After finding the line with "of one another." in the entries below, retype exactly each line from there through the line with "on null references.", including that final line.

#### Available records ####

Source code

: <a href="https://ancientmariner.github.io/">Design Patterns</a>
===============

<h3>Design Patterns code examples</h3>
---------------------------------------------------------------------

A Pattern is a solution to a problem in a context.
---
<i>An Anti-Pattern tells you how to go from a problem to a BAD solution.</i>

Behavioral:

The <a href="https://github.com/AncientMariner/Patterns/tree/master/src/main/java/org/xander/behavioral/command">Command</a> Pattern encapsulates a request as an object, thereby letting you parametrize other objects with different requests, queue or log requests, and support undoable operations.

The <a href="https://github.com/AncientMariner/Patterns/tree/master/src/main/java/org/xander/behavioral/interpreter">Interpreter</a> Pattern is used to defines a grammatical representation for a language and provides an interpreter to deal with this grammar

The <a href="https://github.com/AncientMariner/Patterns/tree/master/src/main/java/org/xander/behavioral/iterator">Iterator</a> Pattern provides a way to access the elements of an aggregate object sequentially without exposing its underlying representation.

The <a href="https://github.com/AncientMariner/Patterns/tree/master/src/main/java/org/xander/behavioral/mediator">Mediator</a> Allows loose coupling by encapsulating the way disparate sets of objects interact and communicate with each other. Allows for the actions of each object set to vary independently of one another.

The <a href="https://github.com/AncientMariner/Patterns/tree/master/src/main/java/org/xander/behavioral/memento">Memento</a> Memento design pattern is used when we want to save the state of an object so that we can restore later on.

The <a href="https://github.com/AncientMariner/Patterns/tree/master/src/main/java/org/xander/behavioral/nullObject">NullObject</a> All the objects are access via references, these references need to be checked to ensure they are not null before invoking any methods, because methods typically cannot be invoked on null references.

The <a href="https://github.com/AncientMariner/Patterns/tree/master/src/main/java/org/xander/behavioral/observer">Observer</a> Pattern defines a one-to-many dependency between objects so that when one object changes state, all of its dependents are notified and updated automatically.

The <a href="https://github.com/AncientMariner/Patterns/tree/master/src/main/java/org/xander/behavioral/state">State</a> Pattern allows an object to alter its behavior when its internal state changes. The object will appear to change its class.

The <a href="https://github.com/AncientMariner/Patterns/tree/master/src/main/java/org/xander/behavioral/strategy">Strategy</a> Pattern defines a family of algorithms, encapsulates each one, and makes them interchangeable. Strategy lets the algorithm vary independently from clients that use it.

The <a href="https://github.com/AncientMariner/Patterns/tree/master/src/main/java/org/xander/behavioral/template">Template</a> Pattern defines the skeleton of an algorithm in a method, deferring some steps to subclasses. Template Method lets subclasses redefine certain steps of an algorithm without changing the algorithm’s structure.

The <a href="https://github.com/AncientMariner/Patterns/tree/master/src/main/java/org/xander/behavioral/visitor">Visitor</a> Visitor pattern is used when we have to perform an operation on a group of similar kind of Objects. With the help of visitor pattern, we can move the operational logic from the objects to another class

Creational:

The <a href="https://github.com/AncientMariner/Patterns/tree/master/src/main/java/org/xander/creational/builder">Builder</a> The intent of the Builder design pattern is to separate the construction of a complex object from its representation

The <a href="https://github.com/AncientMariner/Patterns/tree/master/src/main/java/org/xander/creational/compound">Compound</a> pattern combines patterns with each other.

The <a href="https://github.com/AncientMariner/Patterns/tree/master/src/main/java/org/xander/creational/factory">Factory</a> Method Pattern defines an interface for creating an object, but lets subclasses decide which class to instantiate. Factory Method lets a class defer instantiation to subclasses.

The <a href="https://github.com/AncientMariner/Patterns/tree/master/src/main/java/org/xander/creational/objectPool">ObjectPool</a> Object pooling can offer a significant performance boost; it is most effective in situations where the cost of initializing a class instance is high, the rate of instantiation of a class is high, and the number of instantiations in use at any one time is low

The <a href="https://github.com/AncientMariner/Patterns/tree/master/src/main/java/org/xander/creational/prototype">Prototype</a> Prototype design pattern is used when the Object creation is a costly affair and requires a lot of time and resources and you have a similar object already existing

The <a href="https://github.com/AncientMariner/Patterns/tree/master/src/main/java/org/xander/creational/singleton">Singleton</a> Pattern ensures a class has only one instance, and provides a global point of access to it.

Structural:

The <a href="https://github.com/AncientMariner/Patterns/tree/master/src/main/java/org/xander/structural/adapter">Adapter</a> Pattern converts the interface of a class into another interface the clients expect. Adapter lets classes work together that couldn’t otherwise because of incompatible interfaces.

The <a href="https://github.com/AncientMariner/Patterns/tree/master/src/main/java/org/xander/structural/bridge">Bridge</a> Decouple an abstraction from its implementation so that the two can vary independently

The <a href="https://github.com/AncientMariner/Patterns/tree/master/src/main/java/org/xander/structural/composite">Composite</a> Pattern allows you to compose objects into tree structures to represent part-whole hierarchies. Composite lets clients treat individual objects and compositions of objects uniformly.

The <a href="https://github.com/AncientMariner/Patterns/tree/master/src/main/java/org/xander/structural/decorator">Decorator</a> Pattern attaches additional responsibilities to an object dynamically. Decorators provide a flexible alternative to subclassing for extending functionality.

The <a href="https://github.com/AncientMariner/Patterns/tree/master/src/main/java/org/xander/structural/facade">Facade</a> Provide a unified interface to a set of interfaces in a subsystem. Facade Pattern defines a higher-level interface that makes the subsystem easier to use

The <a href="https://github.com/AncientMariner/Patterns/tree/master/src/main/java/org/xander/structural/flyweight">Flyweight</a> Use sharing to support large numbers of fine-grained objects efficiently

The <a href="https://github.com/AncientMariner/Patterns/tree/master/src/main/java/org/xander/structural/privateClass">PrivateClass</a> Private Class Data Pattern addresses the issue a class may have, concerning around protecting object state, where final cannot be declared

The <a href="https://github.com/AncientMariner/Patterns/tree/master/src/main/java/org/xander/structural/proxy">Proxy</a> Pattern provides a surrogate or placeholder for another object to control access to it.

####

▶ **Task solution**
The <a href="https://github.com/AncientMariner/Patterns/tree/master/src/main/java/org/xander/behavioral/mediator">Mediator</a> Allows loose coupling by encapsulating the way disparate sets of objects interact and communicate with each other. Allows for the actions of each object set to vary independently of one another.

The <a href="https://github.com/AncientMariner/Patterns/tree/master/src/main/java/org/xander/behavioral/memento">Memento</a> Memento design pattern is used when we want to save the state of an object so that we can restore later on.

The <a href="https://github.com/AncientMariner/Patterns/tree/master/src/main/java/org/xander/behavioral/nullObject">NullObject</a> All the objects are access via references, these references need to be checked to ensure they are not null before invoking any methods, because methods typically cannot be invoked on null references.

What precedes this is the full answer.